● Record excerpts
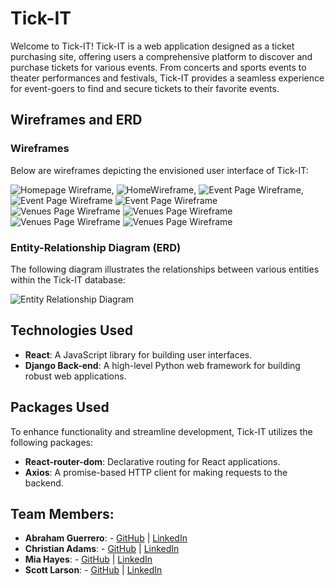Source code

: # Tick-IT

Welcome to Tick-IT! Tick-IT is a web application designed as a ticket purchasing site, offering users a comprehensive platform to discover and purchase tickets for various events. From concerts and sports events to theater performances and festivals, Tick-IT provides a seamless experience for event-goers to find and secure tickets to their favorite events.

## Wireframes and ERD
### Wireframes
Below are wireframes depicting the envisioned user interface of Tick-IT:

<!-- Fix links -->

![Homepage Wireframe](C5A80CAF-39E6-40A0-9D75-9922920D72F7.jpeg "Homepage Wireframe"),
![HomeWireframe](0973C6C8-4775-4664-B72F-AA85EB973BC0_4_5005_c.jpeg),
![Event Page Wireframe](E26B4A22-73D5-4098-A267-AB3ED5ABCE6E.jpeg "Event Page Wireframe"),
![Event Page Wireframe](02E7CD52-F35D-4EE6-8C7A-4095844835ED_4_5005_c.jpeg)
![Event Page Wireframe](EF81C4C0-397D-4A60-8103-6A2BBAADBA8D_4_5005_c.jpeg)
![Venues Page Wireframe](247D66B3-E452-4413-8B83-0A0722392EFD_4_5005_c.jpeg "Event Page Wireframe")
![Venues Page Wireframe](EE82005C-87B3-4E4B-B622-B81BD3CD440E.jpeg)
![Venues Page Wireframe](EABE4F4A-2872-4272-8B93-0CFFEEB9080A.jpeg)
![Venues Page Wireframe](B87BB487-7DAF-4C2D-8D56-42E14AF2B671_4_5005_c.jpeg)

### Entity-Relationship Diagram (ERD)
The following diagram illustrates the relationships between various entities within the Tick-IT database:

![Entity Relationship Diagram](59693B34-446F-47FE-B7F4-8B2FBACC0855.jpeg "Entity Relationship Diagram")



## Technologies Used
- **React**: A JavaScript library for building user interfaces.
- **Django Back-end**: A high-level Python web framework for building robust web applications.

## Packages Used
To enhance functionality and streamline development, Tick-IT utilizes the following packages:

- **React-router-dom**: Declarative routing for React applications.
- **Axios**: A promise-based HTTP client for making requests to the backend.



## Team Members:

- **Abraham Guerrero**: - [GitHub](https://github.com/AbeGue02) | [LinkedIn](https://www.linkedin.com/in/abrahamdguerrero/)
- **Christian Adams**: - [GitHub](https://github.com/Zekkune) | [LinkedIn](https://www.linkedin.com/in/christian-j-adams/)
- **Mia Hayes**: - [GitHub](https://github.com/MiaDHayes) | [LinkedIn](www.linkedin.com/in/mia-dehayes)
- **Scott Larson**: - [GitHub](https://github.com/Larsonscott89) | [LinkedIn](https://www.linkedin.com/in/scottlarson9/)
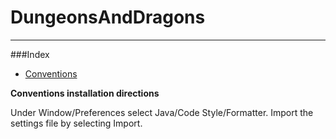 # DungeonsAndDragons
***
###Index
- [Conventions](https://github.com/prasadamsaiteja/DungeonsAndDragons/wiki/Conventions)

**Conventions installation directions** 

Under Window/Preferences select Java/Code Style/Formatter. Import the settings file by selecting Import.

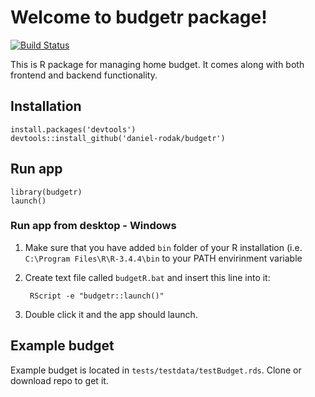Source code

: # Welcome to budgetr package!

[![Build Status](https://travis-ci.org/daniel-rodak/budgetr.svg?branch=master)](https://travis-ci.org/daniel-rodak/budgetr)

This is R package for managing home budget. It comes along with both frontend
and backend functionality.

## Installation

    install.packages('devtools')
    devtools::install_github('daniel-rodak/budgetr')

## Run app

    library(budgetr)
    launch()
    
### Run app from desktop - Windows

1. Make sure that you have added `bin` folder of your R installation (i.e. `C:\Program Files\R\R-3.4.4\bin` to your PATH envirinment variable
2. Create text file called `budgetR.bat` and insert this line into it:

        RScript -e "budgetr::launch()"
3. Double click it and the app should launch.
    
## Example budget

Example budget is located in `tests/testdata/testBudget.rds`. Clone or download repo to get it.
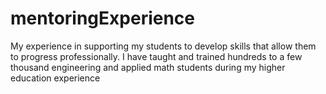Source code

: # mentoringExperience
My experience in supporting my students to develop skills that allow them to progress professionally. I have taught and trained hundreds to a few thousand engineering and applied math students during my higher education experience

● Instructions for the task
Exactly as given, transcribe every line of the data, but not its images.

● Finished exercise
Source code

: # Tick-IT

Welcome to Tick-IT! Tick-IT is a web application designed as a ticket purchasing site, offering users a comprehensive platform to discover and purchase tickets for various events. From concerts and sports events to theater performances and festivals, Tick-IT provides a seamless experience for event-goers to find and secure tickets to their favorite events.

## Wireframes and ERD
### Wireframes
Below are wireframes depicting the envisioned user interface of Tick-IT:

<!-- Fix links -->

![Homepage Wireframe](C5A80CAF-39E6-40A0-9D75-9922920D72F7.jpeg "Homepage Wireframe"),
![HomeWireframe](0973C6C8-4775-4664-B72F-AA85EB973BC0_4_5005_c.jpeg),
![Event Page Wireframe](E26B4A22-73D5-4098-A267-AB3ED5ABCE6E.jpeg "Event Page Wireframe"),
![Event Page Wireframe](02E7CD52-F35D-4EE6-8C7A-4095844835ED_4_5005_c.jpeg)
![Event Page Wireframe](EF81C4C0-397D-4A60-8103-6A2BBAADBA8D_4_5005_c.jpeg)
![Venues Page Wireframe](247D66B3-E452-4413-8B83-0A0722392EFD_4_5005_c.jpeg "Event Page Wireframe")
![Venues Page Wireframe](EE82005C-87B3-4E4B-B622-B81BD3CD440E.jpeg)
![Venues Page Wireframe](EABE4F4A-2872-4272-8B93-0CFFEEB9080A.jpeg)
![Venues Page Wireframe](B87BB487-7DAF-4C2D-8D56-42E14AF2B671_4_5005_c.jpeg)

### Entity-Relationship Diagram (ERD)
The following diagram illustrates the relationships between various entities within the Tick-IT database:

![Entity Relationship Diagram](59693B34-446F-47FE-B7F4-8B2FBACC0855.jpeg "Entity Relationship Diagram")



## Technologies Used
- **React**: A JavaScript library for building user interfaces.
- **Django Back-end**: A high-level Python web framework for building robust web applications.

## Packages Used
To enhance functionality and streamline development, Tick-IT utilizes the following packages:

- **React-router-dom**: Declarative routing for React applications.
- **Axios**: A promise-based HTTP client for making requests to the backend.



## Team Members:

- **Abraham Guerrero**: - [GitHub](https://github.com/AbeGue02) | [LinkedIn](https://www.linkedin.com/in/abrahamdguerrero/)
- **Christian Adams**: - [GitHub](https://github.com/Zekkune) | [LinkedIn](https://www.linkedin.com/in/christian-j-adams/)
- **Mia Hayes**: - [GitHub](https://github.com/MiaDHayes) | [LinkedIn](www.linkedin.com/in/mia-dehayes)
- **Scott Larson**: - [GitHub](https://github.com/Larsonscott89) | [LinkedIn](https://www.linkedin.com/in/scottlarson9/)
 # DungeonsAndDragons
***
###Index
- [Conventions](https://github.com/prasadamsaiteja/DungeonsAndDragons/wiki/Conventions)

**Conventions installation directions** 

Under Window/Preferences select Java/Code Style/Formatter. Import the settings file by selecting Import.

Source code

: # Welcome to budgetr package!

[![Build Status](https://travis-ci.org/daniel-rodak/budgetr.svg?branch=master)](https://travis-ci.org/daniel-rodak/budgetr)

This is R package for managing home budget. It comes along with both frontend
and backend functionality.

## Installation

    install.packages('devtools')
    devtools::install_github('daniel-rodak/budgetr')

## Run app

    library(budgetr)
    launch()
    
### Run app from desktop - Windows

1. Make sure that you have added `bin` folder of your R installation (i.e. `C:\Program Files\R\R-3.4.4\bin` to your PATH envirinment variable
2. Create text file called `budgetR.bat` and insert this line into it:

        RScript -e "budgetr::launch()"
3. Double click it and the app should launch.
    
## Example budget

Example budget is located in `tests/testdata/testBudget.rds`. Clone or download repo to get it.
Source code

: # mentoringExperience
My experience in supporting my students to develop skills that allow them to progress professionally. I have taught and trained hundreds to a few thousand engineering and applied math students during my higher education experience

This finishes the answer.